* [TASK TO COMPLETE] Write out all the data again, exactly as it stands.

* [TASK INPUTS]
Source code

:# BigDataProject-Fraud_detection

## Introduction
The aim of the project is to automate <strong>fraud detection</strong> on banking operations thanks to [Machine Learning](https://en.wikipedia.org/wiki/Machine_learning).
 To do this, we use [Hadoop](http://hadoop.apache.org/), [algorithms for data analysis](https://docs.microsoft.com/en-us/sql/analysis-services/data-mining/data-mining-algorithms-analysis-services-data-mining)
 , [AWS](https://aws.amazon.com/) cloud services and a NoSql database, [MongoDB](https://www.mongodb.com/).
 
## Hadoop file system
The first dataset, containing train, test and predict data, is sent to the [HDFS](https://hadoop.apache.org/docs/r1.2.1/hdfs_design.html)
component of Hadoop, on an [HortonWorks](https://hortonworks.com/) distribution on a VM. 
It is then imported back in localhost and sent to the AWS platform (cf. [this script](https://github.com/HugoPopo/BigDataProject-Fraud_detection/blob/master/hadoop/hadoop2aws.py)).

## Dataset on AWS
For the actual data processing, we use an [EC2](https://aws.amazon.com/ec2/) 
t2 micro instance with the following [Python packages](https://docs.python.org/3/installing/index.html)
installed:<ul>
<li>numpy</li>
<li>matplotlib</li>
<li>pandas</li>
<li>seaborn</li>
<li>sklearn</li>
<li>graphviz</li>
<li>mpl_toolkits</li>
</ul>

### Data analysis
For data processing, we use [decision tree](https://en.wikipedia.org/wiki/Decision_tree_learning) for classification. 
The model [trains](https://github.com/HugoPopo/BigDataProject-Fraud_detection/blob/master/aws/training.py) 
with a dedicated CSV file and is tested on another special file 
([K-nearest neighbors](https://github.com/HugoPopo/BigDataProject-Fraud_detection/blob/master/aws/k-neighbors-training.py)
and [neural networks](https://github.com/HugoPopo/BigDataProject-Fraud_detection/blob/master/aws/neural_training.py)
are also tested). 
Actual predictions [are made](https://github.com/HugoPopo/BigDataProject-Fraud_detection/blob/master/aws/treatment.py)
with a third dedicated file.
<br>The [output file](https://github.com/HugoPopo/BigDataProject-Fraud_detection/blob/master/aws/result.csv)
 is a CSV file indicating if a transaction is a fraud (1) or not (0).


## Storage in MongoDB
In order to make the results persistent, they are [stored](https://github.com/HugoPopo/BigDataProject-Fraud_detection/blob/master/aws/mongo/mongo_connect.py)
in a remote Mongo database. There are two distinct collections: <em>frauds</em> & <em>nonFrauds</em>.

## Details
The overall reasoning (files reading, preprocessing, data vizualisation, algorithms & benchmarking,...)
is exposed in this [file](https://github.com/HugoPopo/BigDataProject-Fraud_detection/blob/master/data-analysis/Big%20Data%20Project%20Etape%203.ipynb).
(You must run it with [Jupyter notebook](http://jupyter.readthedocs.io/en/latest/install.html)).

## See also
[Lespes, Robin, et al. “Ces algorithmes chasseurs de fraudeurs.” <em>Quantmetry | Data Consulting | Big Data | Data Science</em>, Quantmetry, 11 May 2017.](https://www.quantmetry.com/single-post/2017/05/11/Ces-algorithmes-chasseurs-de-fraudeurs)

* [TASK SOLUTION]
Source code

:# BigDataProject-Fraud_detection

## Introduction
The aim of the project is to automate <strong>fraud detection</strong> on banking operations thanks to [Machine Learning](https://en.wikipedia.org/wiki/Machine_learning).
 To do this, we use [Hadoop](http://hadoop.apache.org/), [algorithms for data analysis](https://docs.microsoft.com/en-us/sql/analysis-services/data-mining/data-mining-algorithms-analysis-services-data-mining)
 , [AWS](https://aws.amazon.com/) cloud services and a NoSql database, [MongoDB](https://www.mongodb.com/).
 
## Hadoop file system
The first dataset, containing train, test and predict data, is sent to the [HDFS](https://hadoop.apache.org/docs/r1.2.1/hdfs_design.html)
component of Hadoop, on an [HortonWorks](https://hortonworks.com/) distribution on a VM. 
It is then imported back in localhost and sent to the AWS platform (cf. [this script](https://github.com/HugoPopo/BigDataProject-Fraud_detection/blob/master/hadoop/hadoop2aws.py)).

## Dataset on AWS
For the actual data processing, we use an [EC2](https://aws.amazon.com/ec2/) 
t2 micro instance with the following [Python packages](https://docs.python.org/3/installing/index.html)
installed:<ul>
<li>numpy</li>
<li>matplotlib</li>
<li>pandas</li>
<li>seaborn</li>
<li>sklearn</li>
<li>graphviz</li>
<li>mpl_toolkits</li>
</ul>

### Data analysis
For data processing, we use [decision tree](https://en.wikipedia.org/wiki/Decision_tree_learning) for classification. 
The model [trains](https://github.com/HugoPopo/BigDataProject-Fraud_detection/blob/master/aws/training.py) 
with a dedicated CSV file and is tested on another special file 
([K-nearest neighbors](https://github.com/HugoPopo/BigDataProject-Fraud_detection/blob/master/aws/k-neighbors-training.py)
and [neural networks](https://github.com/HugoPopo/BigDataProject-Fraud_detection/blob/master/aws/neural_training.py)
are also tested). 
Actual predictions [are made](https://github.com/HugoPopo/BigDataProject-Fraud_detection/blob/master/aws/treatment.py)
with a third dedicated file.
<br>The [output file](https://github.com/HugoPopo/BigDataProject-Fraud_detection/blob/master/aws/result.csv)
 is a CSV file indicating if a transaction is a fraud (1) or not (0).


## Storage in MongoDB
In order to make the results persistent, they are [stored](https://github.com/HugoPopo/BigDataProject-Fraud_detection/blob/master/aws/mongo/mongo_connect.py)
in a remote Mongo database. There are two distinct collections: <em>frauds</em> & <em>nonFrauds</em>.

## Details
The overall reasoning (files reading, preprocessing, data vizualisation, algorithms & benchmarking,...)
is exposed in this [file](https://github.com/HugoPopo/BigDataProject-Fraud_detection/blob/master/data-analysis/Big%20Data%20Project%20Etape%203.ipynb).
(You must run it with [Jupyter notebook](http://jupyter.readthedocs.io/en/latest/install.html)).

## See also
[Lespes, Robin, et al. “Ces algorithmes chasseurs de fraudeurs.” <em>Quantmetry | Data Consulting | Big Data | Data Science</em>, Quantmetry, 11 May 2017.](https://www.quantmetry.com/single-post/2017/05/11/Ces-algorithmes-chasseurs-de-fraudeurs)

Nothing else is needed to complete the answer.